▶ PROMPT:
In the data below, find the line containing "- First Name: (String)", then set down that line and every later line up to and including the line containing "- Create, Read, Update, and Delete books", exactly.

Collected data
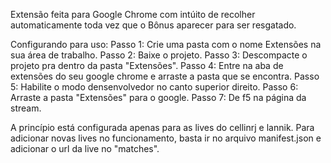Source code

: Extensão feita para Google Chrome com intúito de recolher automaticamente toda vez que o Bônus aparecer para ser resgatado.

Configurando para uso:
  Passo 1: Crie uma pasta com o nome Extensões na sua área de trabalho.
  Passo 2: Baixe o projeto.
  Passo 3: Descompacte o projeto pra dentro da pasta "Extensões".
  Passo 4: Entre na aba de extensões do seu google chrome e arraste a pasta que se encontra.
  Passo 5: Habilite o modo densenvolvedor no canto superior direito.
  Passo 6: Arraste a pasta "Extensões" para o google.
  Passo 7: De f5 na página da stream.
  
A princípio está configurada apenas para as lives do cellinrj e lannik. Para adicionar novas lives no funcionamento, basta ir no arquivo manifest.json e adicionar o url da live no "matches".
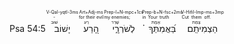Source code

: <rt dir="rtl">Psa 54:5</rt> <RUBY><ruby><ruby>יָשׁוֹב<rt>שׁוּב</rt></ruby><rt>-</rt></ruby><rt>V-Qal-yqtl-3ms</rt></RUBY> <RUBY><ruby><ruby>הָ֭רַע<rt>רַע</rt></ruby><rt>for their evil</rt></ruby><rt>Art+Adj-ms</rt></RUBY> <RUBY><ruby><ruby>לְשֹׁרְרָ֑י<rt>שָׁרַר</rt></ruby><rt>my enemies;</rt></ruby><rt>Prep-l+N-mpc+1cs</rt></RUBY> <RUBY><ruby><ruby>בַּ֝אֲמִתְּךָ֗<rt>אֶמֶת</rt></ruby><rt>in Your truth</rt></ruby><rt>Prep-b+N-fsc+2ms</rt></RUBY> <RUBY><ruby><ruby>הַצְמִיתֵֽם׃<rt>צָמַת</rt></ruby><rt>Cut them off.</rt></ruby><rt>V-Hifil-Imp-ms+3mp</rt></RUBY> 
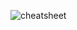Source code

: ![cheatsheet](https://raw.githubusercontent.com/sangam14/dockercheatsheets/master/dockercheatsheet8.png)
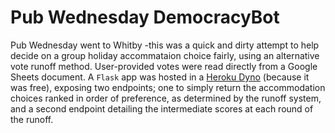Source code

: # Pub Wednesday DemocracyBot

Pub Wednesday went to Whitby -this was a quick and dirty attempt to help decide on a group holiday accommataion choice fairly, using an alternative vote runoff method. User-provided votes were read directly from a Google Sheets document. A `Flask` app was hosted in a [Heroku Dyno](https://www.heroku.com/dynos) (because it was free), exposing two endpoints; one to simply return the accommodation choices ranked in order of preference, as determined by the runoff system, and a second endpoint detailing the intermediate scores at each round of the runoff. 
 
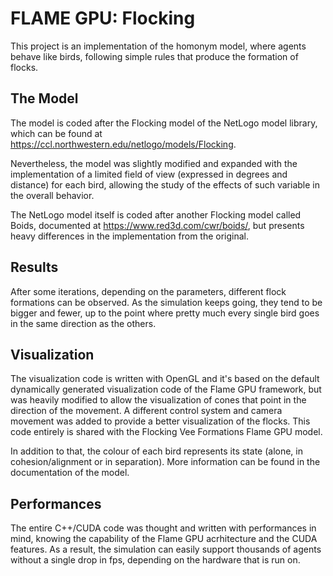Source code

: # FLAME GPU: Flocking

This project is an implementation of the homonym model, where agents behave like birds, following simple rules that produce the formation of flocks.

## The Model

The model is coded after the Flocking model of the NetLogo model library, which can be found at https://ccl.northwestern.edu/netlogo/models/Flocking.

Nevertheless, the model was slightly modified and expanded with the implementation of a limited field of view (expressed in degrees and distance) for each bird, allowing the study of the effects of such variable in the overall behavior.

The NetLogo model itself is coded after another Flocking model called Boids, documented at https://www.red3d.com/cwr/boids/, but presents heavy differences in the implementation from the original.

## Results

After some iterations, depending on the parameters, different flock formations can be observed. As the simulation keeps going, they tend to be bigger and fewer, up to the point where pretty much every single bird goes in the same direction as the others.

## Visualization

The visualization code is written with OpenGL and it's based on the default dynamically generated visualization code of the Flame GPU framework, but was heavily modified to allow the visualization of cones that point in the direction of the movement. A different control system and camera movement was added to provide a better visualization of the flocks. This code entirely is shared with the Flocking Vee Formations Flame GPU model.

In addition to that, the colour of each bird represents its state (alone, in cohesion/alignment or in separation). More information can be found in the documentation of the model.

## Performances

The entire C++/CUDA code was thought and written with performances in mind, knowing the capability of the Flame GPU acrhitecture and the CUDA features. As a result, the simulation can easily support thousands of agents without a single drop in fps, depending on the hardware that is run on.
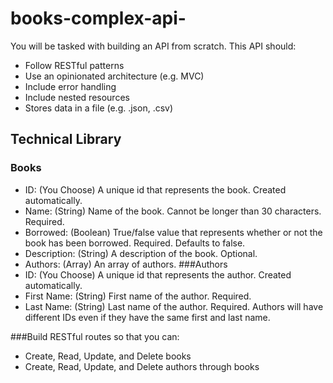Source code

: # books-complex-api-

You will be tasked with building an API from scratch. This API should:

- Follow RESTful patterns
- Use an opinionated architecture (e.g. MVC)
- Include error handling
- Include nested resources
- Stores data in a file (e.g. .json, .csv)

## Technical Library
### Books
- ID: (You Choose) A unique id that represents the book. Created automatically.
- Name: (String) Name of the book. Cannot be longer than 30 characters. Required.
- Borrowed: (Boolean) True/false value that represents whether or not the book has been borrowed. Required. Defaults to false.
- Description: (String) A description of the book. Optional.
- Authors: (Array) An array of authors.
###Authors
- ID: (You Choose) A unique id that represents the author. Created automatically.
- First Name: (String) First name of the author. Required.
- Last Name: (String) Last name of the author. Required.
Authors will have different IDs even if they have the same first and last name.

###Build RESTful routes so that you can:

- Create, Read, Update, and Delete books
- Create, Read, Update, and Delete authors through books
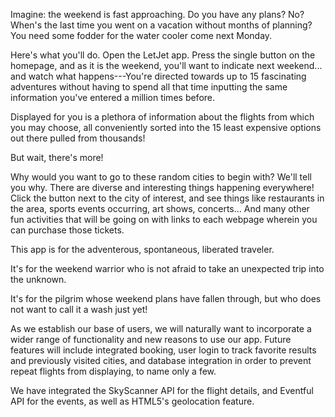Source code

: Imagine: the weekend is fast approaching. Do you have any plans? No? When's the last time you went on a vacation without months of planning? You need some fodder for the water cooler come next Monday.

Here's what you'll do. Open the LetJet app. Press the single button on the homepage, and as it is the weekend, you'll want to indicate next weekend... and watch what happens---You're directed towards up to 15 fascinating adventures without having to spend all that time inputting the same information you've entered a million times before.

Displayed for you is a plethora of information about the flights from which you may choose, all conveniently sorted into the 15 least expensive options out there pulled from thousands!

But wait, there's more!

Why would you want to go to these random cities to begin with? We'll tell you why. There are diverse and interesting things happening everywhere! Click the button next to the city of interest, and see things like restaurants in the area, sports events occurring, art shows, concerts... And many other fun activities that will be going on with links to each webpage wherein you can purchase those tickets.

This app is for the adventerous, spontaneous, liberated traveler.

It's for the weekend warrior who is not afraid to take an unexpected trip into the unknown.

It's for the pilgrim whose weekend plans have fallen through, but who does not want to call it a wash just yet!

As we establish our base of users, we will naturally want to incorporate a wider range of functionality and new reasons to use our app. Future features will include integrated booking, user login to track favorite results and previously visited cities, and database integration in order to prevent repeat flights from displaying, to name only a few. 

We have integrated the SkyScanner API for the flight details, and Eventful API for the events, as well as HTML5's geolocation feature.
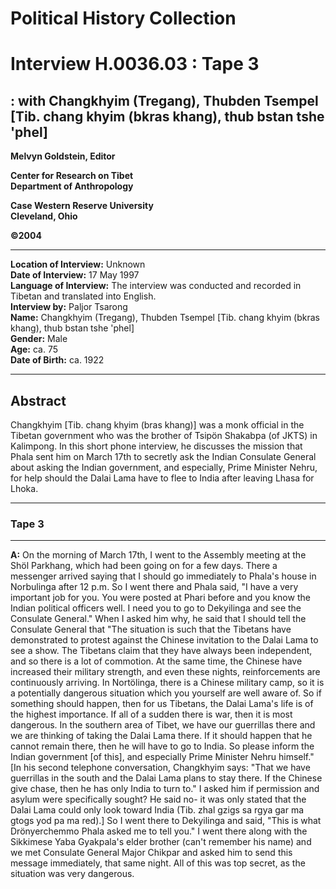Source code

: # Political History Collection  
# Interview H.0036.03 : Tape 3  
##  : with Changkhyim (Tregang), Thubden Tsempel [Tib. chang khyim (bkras khang), thub bstan tshe 'phel]  


**Melvyn Goldstein, Editor**  

**Center for Research on Tibet**  
**Department of Anthropology**  

**Case Western Reserve University**  
**Cleveland, Ohio**  

**©2004**  

---  
**Location of Interview:** Unknown  
**Date of Interview:** 17 May 1997  
**Language of Interview:** The interview was conducted and recorded in Tibetan and translated into English.  
**Interview by:** Paljor Tsarong  
**Name:** Changkhyim (Tregang), Thubden Tsempel [Tib. chang khyim (bkras khang), thub bstan tshe 'phel]  
**Gender:** Male  
**Age:** ca. 75  
**Date of Birth:** ca. 1922  
  
---  
## Abstract  

 Changkhyim [Tib. chang khyim (bras khang)] was a monk official in the Tibetan government who was the brother of Tsipön Shakabpa (of JKTS) in Kalimpong. In this short phone interview, he discusses the mission that Phala sent him on March 17th to secretly ask the Indian Consulate General about asking the Indian government, and especially, Prime Minister Nehru, for help should the Dalai Lama have to flee to India after leaving Lhasa for Lhoka. 
  
---
### Tape 3  

---

**A:**  On the morning of March 17th, I went to the Assembly meeting at the Shöl Parkhang, which had been going on for a few days. There a messenger arrived saying that I should go immediately to Phala's house in Norbulinga after 12 p.m. So I went there and Phala said, "I have a very important job for you. You were posted at Phari before and you know the Indian political officers well. I need you to go to Dekyilinga and see the Consulate General." When I asked him why, he said that I should tell the Consulate General that "The situation is such that the Tibetans have demonstrated to protest against the Chinese invitation to the Dalai Lama to see a show. The Tibetans claim that they have always been independent, and so there is a lot of commotion. At the same time, the Chinese have increased their military strength, and even these nights, reinforcements are continuously arriving. In Nortölinga, there is a Chinese military camp, so it is a potentially dangerous situation which you yourself are well aware of. So if something should happen, then for us Tibetans, the Dalai Lama's life is of the highest importance. If all of a sudden there is war, then it is most dangerous. In the southern area of Tibet, we have our guerrillas there and we are thinking of taking the Dalai Lama there. If it should happen that he cannot remain there, then he will have to go to India. So please inform the Indian government [of this], and especially Prime Minister Nehru himself." [In his second telephone conversation, Changkhyim says: "That we have guerrillas in the south and the Dalai Lama plans to stay there. If the Chinese give chase, then he has only India to turn to." I asked him if permission and asylum were specifically sought? He said no- it was only stated that the Dalai Lama could only look toward India (Tib. zhal gzigs sa rgya gar ma gtogs yod pa ma red).] So I went there to Dekyilinga and said, "This is what Drönyerchemmo Phala asked me to tell you." I went there along with the Sikkimese Yaba Gyakpala's elder brother (can't remember his name) and we met Consulate General Major Chikpar and asked him to send this message immediately, that same night. All of this was top secret, as the situation was very dangerous. 
  

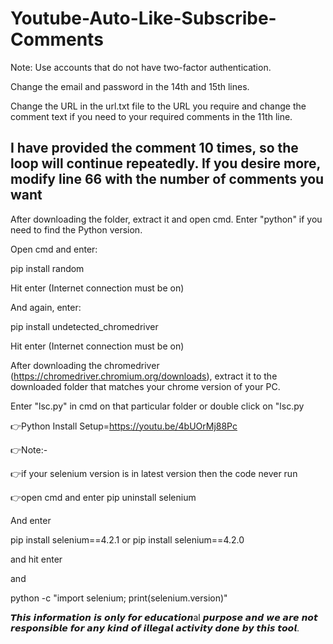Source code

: # Youtube-Auto-Like-Subscribe-Comments

Note: Use accounts that do not have two-factor authentication.

Change the email and password in the 14th and 15th lines.

Change the URL in the url.txt file to the URL you require and change the comment text if you need to your required comments in the 11th line.

## I have provided the comment 10 times, so the loop will continue repeatedly. If you desire more, modify line 66 with the number of comments you want

After downloading the folder, extract it and open cmd. Enter "python" if you need to find the Python version.

Open cmd and enter:

pip install random

Hit enter (Internet connection must be on)

And again, enter:

pip install undetected_chromedriver

Hit enter (Internet connection must be on)

After downloading the chromedriver (https://chromedriver.chromium.org/downloads), extract it to the downloaded folder that matches your chrome version of your PC.

Enter "lsc.py" in cmd on that particular folder or double click on "lsc.py

👉Python Install Setup=https://youtu.be/4bUOrMj88Pc

👉Note:-

👉if your selenium version is in latest version then the code never run

👉open cmd and enter pip uninstall selenium

And enter

pip install selenium==4.2.1 or pip install selenium==4.2.0

and hit enter

and

python -c "import selenium; print(selenium.version)"

𝙏𝙝𝙞𝙨 𝙞𝙣𝙛𝙤𝙧𝙢𝙖𝙩𝙞𝙤𝙣 𝙞𝙨 𝙤𝙣𝙡𝙮 𝙛𝙤𝙧 𝙚𝙙𝙪𝙘𝙖𝙩𝙞𝙤𝙣al 𝙥𝙪𝙧𝙥𝙤𝙨𝙚 𝙖𝙣𝙙 𝙬𝙚 𝙖𝙧𝙚 𝙣𝙤𝙩 𝙧𝙚𝙨𝙥𝙤𝙣𝙨𝙞𝙗𝙡𝙚 𝙛𝙤𝙧 𝙖𝙣𝙮 𝙠𝙞𝙣𝙙 𝙤𝙛 𝙞𝙡𝙡𝙚𝙜𝙖𝙡 𝙖𝙘𝙩𝙞𝙫𝙞𝙩𝙮 𝙙𝙤𝙣𝙚 𝙗𝙮 𝙩𝙝𝙞𝙨 𝙩𝙤𝙤𝙡.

▶ ANSWER BOX:
- First Name: (String) First name of the author. Required.
- Last Name: (String) Last name of the author. Required.
Authors will have different IDs even if they have the same first and last name.

###Build RESTful routes so that you can:

- Create, Read, Update, and Delete books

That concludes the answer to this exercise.